When the Tea Party emerged in the US, it posed a threat to the political establishment. Not because it stood a ‘whelk’s chance in a supernova’ of winning control the White House, despite the partiality of much of the American public to underfunded public services and rabid social conservatism, but because it could damage the authority and standing of the existing parties. When leading figures in the Tea Party openly talked of breaking away from the GOP because it was not right-wing enough (how strange that claim sounds to European ears!), they could have ‘crashed’ the American political system. Had they followed through on their threat, the Republicans would have been reduced to permanent opposition, with the Democrats in permanent government by default, because of the split right-wing vote. This would have actually hurt the Democrats, as they’d have lacked a popular mandate.
In the UK, there have been parallels drawn between UKIP and the Tea Party. Both are populist, libertarian-based movements which emerged from virtually nowhere to representing perhaps a fifth of the electorate. But there are differences: UKIP is a de facto splinter group from the Conservatives, so it will test its electoral mettle as an autonomous political party. Consequently, UKIP is drawing support from all over the political spectrum in a way that the Tea Party never could.

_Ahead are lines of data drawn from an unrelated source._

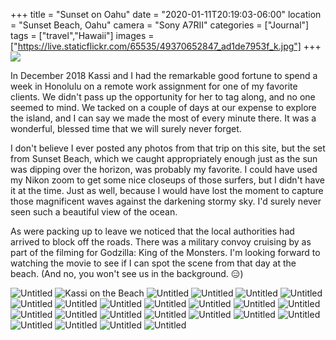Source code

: +++
title = "Sunset on Oahu"
date = "2020-01-11T20:19:03-06:00"
location = "Sunset Beach, Oahu"
camera = "Sony A7RII"
categories = ["Journal"]
tags = ["travel","Hawaii"]
images = ["https://live.staticflickr.com/65535/49370652847_ad1de7953f_k.jpg"]
+++
<img src="https://live.staticflickr.com/65535/49370652847_ad1de7953f_k.jpg">
<!--more-->
In December 2018 Kassi and I had the remarkable good fortune to spend a week in Honolulu on a remote work assignment for one of my favorite clients. We didn't pass up the opportunity for her to tag along, and no one seemed to mind. We tacked on a couple of days at our expense to explore the island, and I can say we made the most of every minute there. It was a wonderful, blessed time that we will surely never forget. 

I don't believe I ever posted any photos from that trip on this site, but the set from Sunset Beach, which we caught appropriately enough just as the sun was dipping over the horizon, was probably my favorite. I could have used my Nikon zoom to get some nice closeups of those surfers, but I didn't have it at the time. Just as well, because I would have lost the moment to capture those magnificent waves against the darkening stormy sky. I'd surely never seen such a beautiful view of the ocean. 

As were packing up to leave we noticed that the local authorities had arrived to block off the roads. There was a military convoy cruising by as part of the filming for Godzilla: King of the Monsters. I'm looking forward to watching the movie to see if I can spot the scene from that day at the beach. (And no, you won't see us in the background. 😑)

<div id="gallery">
		<img alt="Untitled" src="https://live.staticflickr.com/65535/49370647402_04fcd33958.jpg"
			data-image="https://live.staticflickr.com/65535/49370647402_2c593167cb_k.jpg">
		<img alt="Kassi on the Beach" src="https://live.staticflickr.com/65535/49370644972_040123543e.jpg"
			data-image="https://live.staticflickr.com/65535/49370644972_54c923d6f2_k.jpg">
		<img alt="Untitled" src="https://live.staticflickr.com/65535/49370653512_bd7551c386.jpg"
			data-image="https://live.staticflickr.com/65535/49370653512_08429d813b_k.jpg">
		<img alt="Untitled" src="https://live.staticflickr.com/65535/49369983703_e0320bc05e.jpg"
			data-image="https://live.staticflickr.com/65535/49369983703_e82de6706d_k.jpg">
		<img alt="Untitled" src="https://live.staticflickr.com/65535/49369979083_f7e1f7fef1.jpg"
			data-image="https://live.staticflickr.com/65535/49369979083_b864dddb02_k.jpg">
		<img alt="Untitled" src="https://live.staticflickr.com/65535/49369983768_5c370492e2.jpg"
			data-image="https://live.staticflickr.com/65535/49369983768_22f876be5c_k.jpg">
		<img alt="Untitled" src="https://live.staticflickr.com/65535/49370646537_e0d39f87b6.jpg"
			data-image="https://live.staticflickr.com/65535/49370646537_6760ed7e6e_k.jpg">
		<img alt="Untitled" src="https://live.staticflickr.com/65535/49370652847_8d880d6e49.jpg"
			data-image="https://live.staticflickr.com/65535/49370652847_ad1de7953f_k.jpg">
		<img alt="Untitled" src="https://live.staticflickr.com/65535/49370440416_522862d952.jpg"
			data-image="https://live.staticflickr.com/65535/49370440416_b9e7d7d8aa_k.jpg">
		<img alt="Untitled" src="https://live.staticflickr.com/65535/49370655627_14bd69a60c.jpg"
			data-image="https://live.staticflickr.com/65535/49370655627_1e4134c165_k.jpg">
		<img alt="Untitled" src="https://live.staticflickr.com/65535/49370439311_d23eda94f6.jpg"
			data-image="https://live.staticflickr.com/65535/49370439311_f13bf4c819_k.jpg">
		<img alt="Untitled" src="https://live.staticflickr.com/65535/49370449451_9f7ce1e72d.jpg"
			data-image="https://live.staticflickr.com/65535/49370449451_e911e4e8d6_k.jpg">
		<img alt="Untitled" src="https://live.staticflickr.com/65535/49370657042_cbd7221dc8.jpg"
			data-image="https://live.staticflickr.com/65535/49370657042_aef16c5264_k.jpg">
		<img alt="Untitled" src="https://live.staticflickr.com/65535/49369980893_c9d1f0d480.jpg"
			data-image="https://live.staticflickr.com/65535/49369980893_c5b143333c_k.jpg">
		<img alt="Untitled" src="https://live.staticflickr.com/65535/49370648632_bc7f9ecc9d.jpg"
			data-image="https://live.staticflickr.com/65535/49370648632_39d34daaf9_k.jpg">
		<img alt="Untitled" src="https://live.staticflickr.com/65535/49369988913_4ac68a1a8c.jpg"
			data-image="https://live.staticflickr.com/65535/49369988913_ebc3478e2b_k.jpg">
		<img alt="Untitled" src="https://live.staticflickr.com/65535/49369990278_bedaa81e70.jpg"
			data-image="https://live.staticflickr.com/65535/49369990278_b085a41150_k.jpg">
		<img alt="Untitled" src="https://live.staticflickr.com/65535/49370654417_6ab8b4ac35.jpg"
			data-image="https://live.staticflickr.com/65535/49370654417_bf0b7b9aa8_k.jpg">
		<img alt="Untitled" src="https://live.staticflickr.com/65535/49370658617_04b05cd1e3.jpg"
			data-image="https://live.staticflickr.com/65535/49370658617_4c1a0643c6_k.jpg">
		<img alt="Untitled" src="https://live.staticflickr.com/65535/49369976673_d9ce2dc150.jpg"
			data-image="https://live.staticflickr.com/65535/49369976673_31e5e0f47b_k.jpg">
		<img alt="Untitled" src="https://live.staticflickr.com/65535/49370444586_5160598dc7.jpg"
			data-image="https://live.staticflickr.com/65535/49370444586_8e3f598e24_k.jpg">
		<img alt="Untitled" src="https://live.staticflickr.com/65535/49370651467_c8353034f6.jpg"
			data-image="https://live.staticflickr.com/65535/49370651467_a2ee2d084b_k.jpg">
		<img alt="Untitled" src="https://live.staticflickr.com/65535/49369990578_ff891085cd.jpg"
			data-image="https://live.staticflickr.com/65535/49369990578_483347246a_k.jpg">
		<img alt="Untitled" src="https://live.staticflickr.com/65535/49369991583_c042cf7fa0.jpg"
			data-image="https://live.staticflickr.com/65535/49369991583_01acecfd74_k.jpg">
</div>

The result is that the three main political parties have reacted with a combination of aggression and moral superiority towards UKIP. The latter is badly, badly misjudged. Take the latest case; the outcry about the so-called ‘racist posters’.
About one in ten of those 26 million unemployed Europeans are in fact British. The other 23.4 million are not going to move to the UK- at least, only a small proportion of them are, given that we’ve got a shortage of jobs. Without a doubt, the poster is misleading and reactionary.
But is it racist?
There has been large scale migration to the UK in the past from eastern Europe, and it has had many benefits. Yet these are benefits which have gone to the privileged. On the whole, it is the working class which has borne the brunt of unnecessary competition with migrants for jobs and services. For people like Gillian Duffy, the grandmother who was so disgracefully accused of ‘bigotry’ by then Prime Minister Gordon Brown for worrying that her grandchildren were struggling to find school places, immigration has had real costs. UKIP is profiting from the somewhat justified feeling in the working class that nobody else is fighting their corner.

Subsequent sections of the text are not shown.